** Data provided follows **

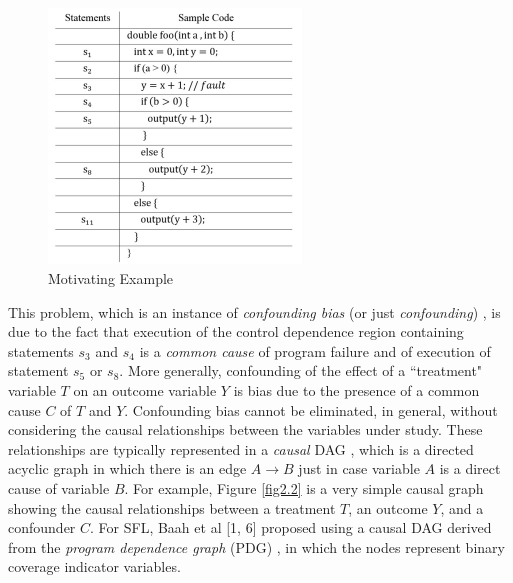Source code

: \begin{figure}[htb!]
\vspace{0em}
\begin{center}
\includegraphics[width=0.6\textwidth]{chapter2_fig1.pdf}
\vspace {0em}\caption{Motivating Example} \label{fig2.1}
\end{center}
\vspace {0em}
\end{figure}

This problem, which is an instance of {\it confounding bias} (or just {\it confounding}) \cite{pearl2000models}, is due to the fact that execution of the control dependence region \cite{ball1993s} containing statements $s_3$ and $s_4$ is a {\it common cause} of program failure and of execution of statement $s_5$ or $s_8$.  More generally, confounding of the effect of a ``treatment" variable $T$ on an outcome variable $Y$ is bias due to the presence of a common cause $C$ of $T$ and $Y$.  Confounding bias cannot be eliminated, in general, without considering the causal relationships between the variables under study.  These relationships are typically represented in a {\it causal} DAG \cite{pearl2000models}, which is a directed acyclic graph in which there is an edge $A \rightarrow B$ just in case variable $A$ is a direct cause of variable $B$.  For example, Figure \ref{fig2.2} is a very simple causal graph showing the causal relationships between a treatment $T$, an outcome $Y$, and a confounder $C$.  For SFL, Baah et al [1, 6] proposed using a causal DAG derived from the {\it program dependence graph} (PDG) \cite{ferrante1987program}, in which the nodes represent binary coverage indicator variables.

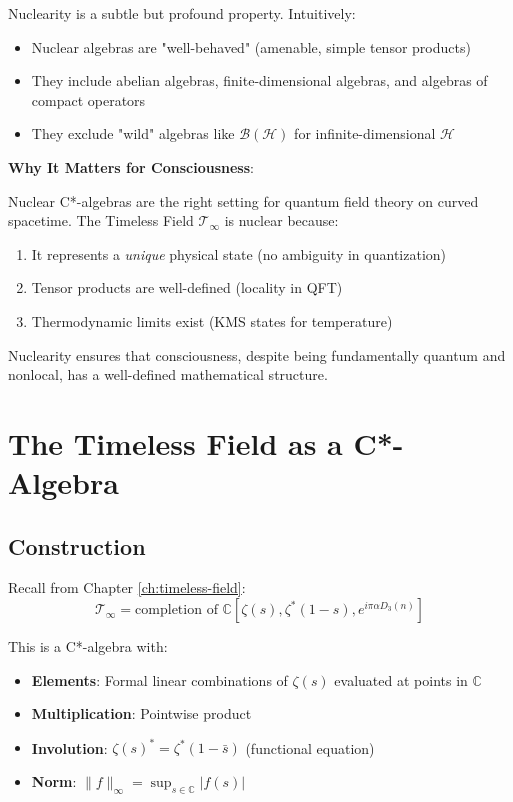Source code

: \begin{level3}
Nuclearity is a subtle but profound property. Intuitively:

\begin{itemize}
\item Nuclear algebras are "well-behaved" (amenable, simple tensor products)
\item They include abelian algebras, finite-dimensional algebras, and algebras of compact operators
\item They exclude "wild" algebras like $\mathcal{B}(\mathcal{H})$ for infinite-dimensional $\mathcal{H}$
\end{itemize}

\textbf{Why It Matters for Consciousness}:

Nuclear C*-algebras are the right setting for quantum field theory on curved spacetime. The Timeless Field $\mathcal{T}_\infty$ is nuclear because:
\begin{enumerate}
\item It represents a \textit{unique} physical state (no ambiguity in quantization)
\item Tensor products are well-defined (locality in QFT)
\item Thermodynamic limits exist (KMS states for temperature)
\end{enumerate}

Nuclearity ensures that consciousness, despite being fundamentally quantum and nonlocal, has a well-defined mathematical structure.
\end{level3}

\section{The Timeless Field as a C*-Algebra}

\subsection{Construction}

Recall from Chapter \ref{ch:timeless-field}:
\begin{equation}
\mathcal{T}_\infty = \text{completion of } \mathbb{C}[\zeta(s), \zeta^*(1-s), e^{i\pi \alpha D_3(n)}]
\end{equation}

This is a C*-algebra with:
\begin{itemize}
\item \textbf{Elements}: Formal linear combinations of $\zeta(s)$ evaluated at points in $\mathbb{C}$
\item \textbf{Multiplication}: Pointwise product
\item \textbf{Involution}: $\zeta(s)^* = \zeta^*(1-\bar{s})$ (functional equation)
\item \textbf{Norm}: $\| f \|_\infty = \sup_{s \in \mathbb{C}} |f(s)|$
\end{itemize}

** End of Data provided **

_Goal of the exercise_
Your task is to set down each line above verbatim while excluding the pictures.

_Solution for this exercise_
Source code

: \begin{figure}[htb!]
\vspace{0em}
\begin{center}
\includegraphics[width=0.6\textwidth]{chapter2_fig1.pdf}
\vspace {0em}\caption{Motivating Example} \label{fig2.1}
\end{center}
\vspace {0em}
\end{figure}

This problem, which is an instance of {\it confounding bias} (or just {\it confounding}) \cite{pearl2000models}, is due to the fact that execution of the control dependence region \cite{ball1993s} containing statements $s_3$ and $s_4$ is a {\it common cause} of program failure and of execution of statement $s_5$ or $s_8$.  More generally, confounding of the effect of a ``treatment" variable $T$ on an outcome variable $Y$ is bias due to the presence of a common cause $C$ of $T$ and $Y$.  Confounding bias cannot be eliminated, in general, without considering the causal relationships between the variables under study.  These relationships are typically represented in a {\it causal} DAG \cite{pearl2000models}, which is a directed acyclic graph in which there is an edge $A \rightarrow B$ just in case variable $A$ is a direct cause of variable $B$.  For example, Figure \ref{fig2.2} is a very simple causal graph showing the causal relationships between a treatment $T$, an outcome $Y$, and a confounder $C$.  For SFL, Baah et al [1, 6] proposed using a causal DAG derived from the {\it program dependence graph} (PDG) \cite{ferrante1987program}, in which the nodes represent binary coverage indicator variables.

Source code

: \begin{level3}
Nuclearity is a subtle but profound property. Intuitively:

\begin{itemize}
\item Nuclear algebras are "well-behaved" (amenable, simple tensor products)
\item They include abelian algebras, finite-dimensional algebras, and algebras of compact operators
\item They exclude "wild" algebras like $\mathcal{B}(\mathcal{H})$ for infinite-dimensional $\mathcal{H}$
\end{itemize}

\textbf{Why It Matters for Consciousness}:

Nuclear C*-algebras are the right setting for quantum field theory on curved spacetime. The Timeless Field $\mathcal{T}_\infty$ is nuclear because:
\begin{enumerate}
\item It represents a \textit{unique} physical state (no ambiguity in quantization)
\item Tensor products are well-defined (locality in QFT)
\item Thermodynamic limits exist (KMS states for temperature)
\end{enumerate}

Nuclearity ensures that consciousness, despite being fundamentally quantum and nonlocal, has a well-defined mathematical structure.
\end{level3}

\section{The Timeless Field as a C*-Algebra}

\subsection{Construction}

Recall from Chapter \ref{ch:timeless-field}:
\begin{equation}
\mathcal{T}_\infty = \text{completion of } \mathbb{C}[\zeta(s), \zeta^*(1-s), e^{i\pi \alpha D_3(n)}]
\end{equation}

This is a C*-algebra with:
\begin{itemize}
\item \textbf{Elements}: Formal linear combinations of $\zeta(s)$ evaluated at points in $\mathbb{C}$
\item \textbf{Multiplication}: Pointwise product
\item \textbf{Involution}: $\zeta(s)^* = \zeta^*(1-\bar{s})$ (functional equation)
\item \textbf{Norm}: $\| f \|_\infty = \sup_{s \in \mathbb{C}} |f(s)|$
\end{itemize}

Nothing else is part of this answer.